Kata "murah hati" adalah disposisi batin yang menuntun seseorang untuk menyelamatkan atau membantu orang lain. Murah hati mencerminkan pengalaman paling awal Israel tentang Tuhan dan dianggap sebagai salah satu karakteristik esensial Tuhan. Rahmat Tuhan tidak mengenal batas. Seperti Allah yang terikat oleh perjanjian belas kasih dengan umat-Nya, demikian pula manusia harus berbuat belas kasihan kepada orang-orang yang tertindas, orang asing, yatim piatu, dan janda. Hal yang sama ditegaskan oleh Yakobus 1:27. Tentu saja bukan berarti kita mengabaikan orang lain yang tidak termasuk kaum marginal; ingat: kita dipanggil untuk mengasihi siapa saja tanpa terkecuali, termasuk musuh kita. Musuh di sini bisa saja orang tua atau kerabat yang melakukan kekerasan (baik secara fisik, verbal, bahkan seksual) berulang kali, pasangan yang berselingkuh selama bertahun-tahun dan sudah kita ketahui tanpa sepengetahuannya, teman yang mengkhianati kepercayaan kita, atau orang-orang yang kita anggap "kompetitor" di dalam studi maupun pekerjaan. Namun, mana yang lebih terasa melegakan? Memandang mereka sebagai orang yang dikasihi Tuhan dan tidak lebih baik daripada kita (toh kita sama-sama berdosa meskipun berbeda bentuknya dari mereka), atau menumbuhkan keinginan untuk "menang" jika mereka menderita?
Berkaca dari refleksi di atas, saya jadi melihat kehidupan bersama teman-teman seangkatan kuliah saya. Kami berasal dari tempat yang berbeda-beda, yang sebenarnya lebih mudah munculnya suatu permasalahan—entah karena logat yang berbeda, nada yang berbeda, dan sebagainya. Ketika memasuki dunia perkuliahan di STT (Sekolah Tinggi Teologi), saya merasa saya mudah sekali untuk terpancing dalam emosi. Seperti yang saya jelaskan, saya kurang suka terhadap teman-teman saya yang menggunakan nada dalam perbincangan dengan nada yang tinggi. Saya memilih untuk menjauh dari mereka agar terhindar dari konflik atau kesalahpahaman. Namun, seiring berjalannya waktu, saya belajar di STT Aletheia mengenai etika Kristen, yang menyadarkan saya bahwa menjadi orang percaya tidak bisa menghindar dari masalah. Syukur pada anugerah Allah, kita bisa melewati semua masalah itu bersama Kristus. Akhirnya, saya memiliki cara pandang yang baru, yaitu bahwa di tengah perbedaan merupakan cara Tuhan untuk membentuk saya menjadi pribadi yang lebih baik dan mengasihi orang lain dengan tulus.

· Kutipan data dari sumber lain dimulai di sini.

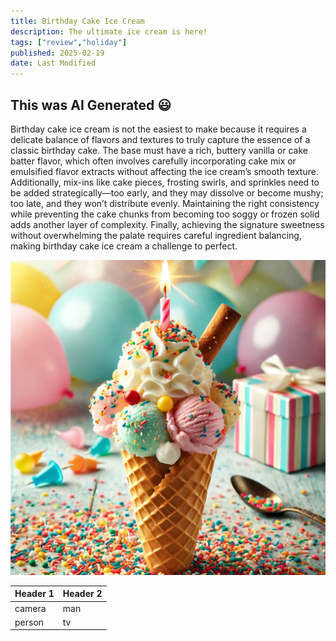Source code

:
 ```yaml
---
title: Birthday Cake Ice Cream
description: The ultimate ice cream is here!
tags: ["review","holiday"]
published: 2025-02-19
date: Last Modified
---
```


## This was AI Generated 😃


Birthday cake ice cream is not the easiest to make because it requires a delicate balance of flavors and textures to truly capture the essence of a classic birthday cake. The base must have a rich, buttery vanilla or cake batter flavor, which often involves carefully incorporating cake mix or emulsified flavor extracts without affecting the ice cream’s smooth texture. Additionally, mix-ins like cake pieces, frosting swirls, and sprinkles need to be added strategically—too early, and they may dissolve or become mushy; too late, and they won’t distribute evenly. Maintaining the right consistency while preventing the cake chunks from becoming too soggy or frozen solid adds another layer of complexity. Finally, achieving the signature sweetness without overwhelming the palate requires careful ingredient balancing, making birthday cake ice cream a challenge to perfect.


![ice-cream.jpg](ice-cream.jpg)


| **Header 1** | **Header 2** |
| ------------ | ------------ |
| camera       | man          |
| person       | tv           |


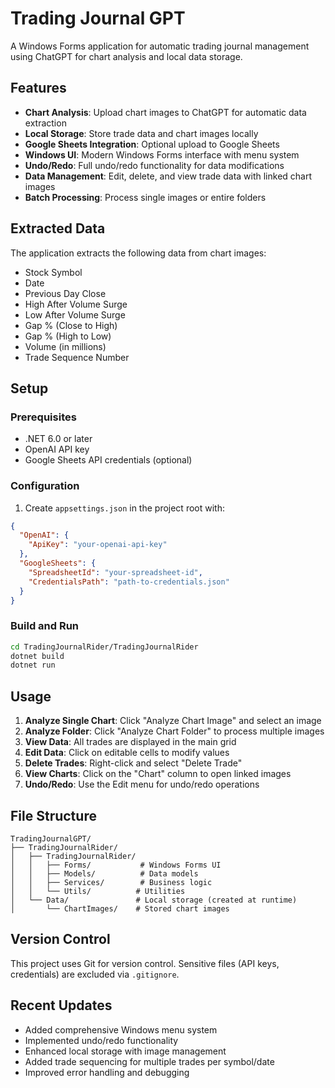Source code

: # Trading Journal GPT

A Windows Forms application for automatic trading journal management using ChatGPT for chart analysis and local data storage.

## Features

- **Chart Analysis**: Upload chart images to ChatGPT for automatic data extraction
- **Local Storage**: Store trade data and chart images locally
- **Google Sheets Integration**: Optional upload to Google Sheets
- **Windows UI**: Modern Windows Forms interface with menu system
- **Undo/Redo**: Full undo/redo functionality for data modifications
- **Data Management**: Edit, delete, and view trade data with linked chart images
- **Batch Processing**: Process single images or entire folders

## Extracted Data

The application extracts the following data from chart images:
- Stock Symbol
- Date
- Previous Day Close
- High After Volume Surge
- Low After Volume Surge
- Gap % (Close to High)
- Gap % (High to Low)
- Volume (in millions)
- Trade Sequence Number

## Setup

### Prerequisites
- .NET 6.0 or later
- OpenAI API key
- Google Sheets API credentials (optional)

### Configuration
1. Create `appsettings.json` in the project root with:
```json
{
  "OpenAI": {
    "ApiKey": "your-openai-api-key"
  },
  "GoogleSheets": {
    "SpreadsheetId": "your-spreadsheet-id",
    "CredentialsPath": "path-to-credentials.json"
  }
}
```

### Build and Run
```bash
cd TradingJournalRider/TradingJournalRider
dotnet build
dotnet run
```

## Usage

1. **Analyze Single Chart**: Click "Analyze Chart Image" and select an image
2. **Analyze Folder**: Click "Analyze Chart Folder" to process multiple images
3. **View Data**: All trades are displayed in the main grid
4. **Edit Data**: Click on editable cells to modify values
5. **Delete Trades**: Right-click and select "Delete Trade"
6. **View Charts**: Click on the "Chart" column to open linked images
7. **Undo/Redo**: Use the Edit menu for undo/redo operations

## File Structure

```
TradingJournalGPT/
├── TradingJournalRider/
│   ├── TradingJournalRider/
│   │   ├── Forms/           # Windows Forms UI
│   │   ├── Models/          # Data models
│   │   ├── Services/        # Business logic
│   │   └── Utils/          # Utilities
│   └── Data/               # Local storage (created at runtime)
│       └── ChartImages/    # Stored chart images
```

## Version Control

This project uses Git for version control. Sensitive files (API keys, credentials) are excluded via `.gitignore`.

## Recent Updates

- Added comprehensive Windows menu system
- Implemented undo/redo functionality
- Enhanced local storage with image management
- Added trade sequencing for multiple trades per symbol/date
- Improved error handling and debugging 
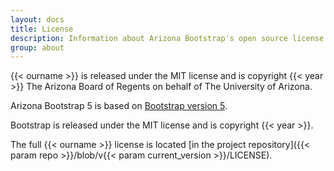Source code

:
 ```yaml
---
layout: docs
title: License
description: Information about Arizona Bootstrap's open source license.
group: about
---
```


{{< ourname >}} is released under the MIT license and is copyright {{< year >}} The Arizona Board of Regents on behalf of The University of Arizona.

Arizona Bootstrap 5 is based on [Bootstrap version 5](https://getbootstrap.com/docs/5.3/).

Bootstrap is released under the MIT license and is copyright {{< year >}}.

The full {{< ourname >}} license is located [in the project repository]({{< param repo >}}/blob/v{{< param current_version >}}/LICENSE).

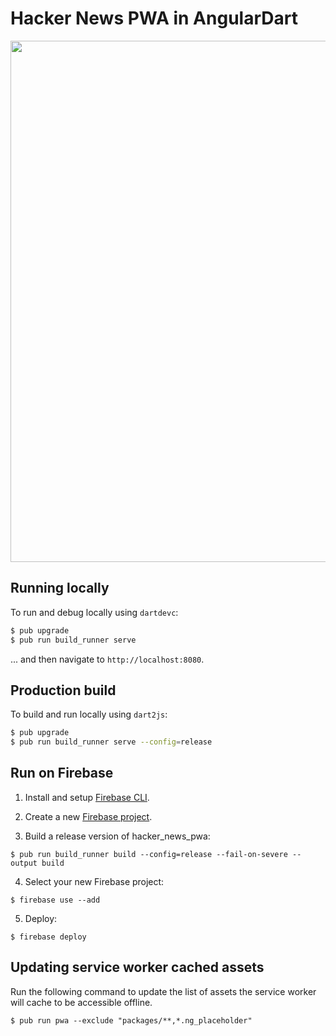 # Hacker News PWA in AngularDart 

<img width="834" src="https://user-images.githubusercontent.com/168174/36634757-57637b9a-195e-11e8-82f9-07c882f0471c.png">

## Running locally

To run and debug locally using `dartdevc`:

```bash
$ pub upgrade
$ pub run build_runner serve
```

... and then navigate to `http://localhost:8080`.

## Production build

To build and run locally using `dart2js`:

```bash
$ pub upgrade
$ pub run build_runner serve --config=release
```

## Run on Firebase

1. Install and setup [Firebase CLI](https://github.com/firebase/firebase-tools/).

2. Create a new [Firebase project](https://console.firebase.google.com/).

3. Build a release version of hacker_news_pwa:

```shell
$ pub run build_runner build --config=release --fail-on-severe --output build
```
4. Select your new Firebase project:
```shell
$ firebase use --add
```
5. Deploy:
```shell
$ firebase deploy
```

## Updating service worker cached assets

Run the following command to update the list of assets the service worker will
cache to be accessible offline.

```shell
$ pub run pwa --exclude "packages/**,*.ng_placeholder"
```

Mari kita merefleksikan teks yang telah didalami ini: Apakan saat ini kita sedang bermusuhan dengan orang lain? Sekali lagi, Tuhan mengingatkan melalui Lukas 6:27-36 bahwa kita harus mengasihi musuh kita dengan kasih-Nya. Tentu kita tidak akan bisa melakukannya tanpa mengalami kasih-Nya terlebih dahulu (atau hanya sebatas tahu saja). Namun, melalui pengalaman yang menyadarkan bahwa Tuhan mengasihi kita tanpa syarat, kita memiliki Dia sebagai teladan dalam kasih, sehingga kita dimampukan-Nya untuk mencintai tanpa membenci mereka. Kiranya Tuhan berkenan mengaruniakan hikmat-Nya yang melampaui akal pikiran manusia kepada kita, sehingga—bersama-Nya—kita dapat menyelesaikan segala permasalahan dan menjadi berkat bagi semua orang.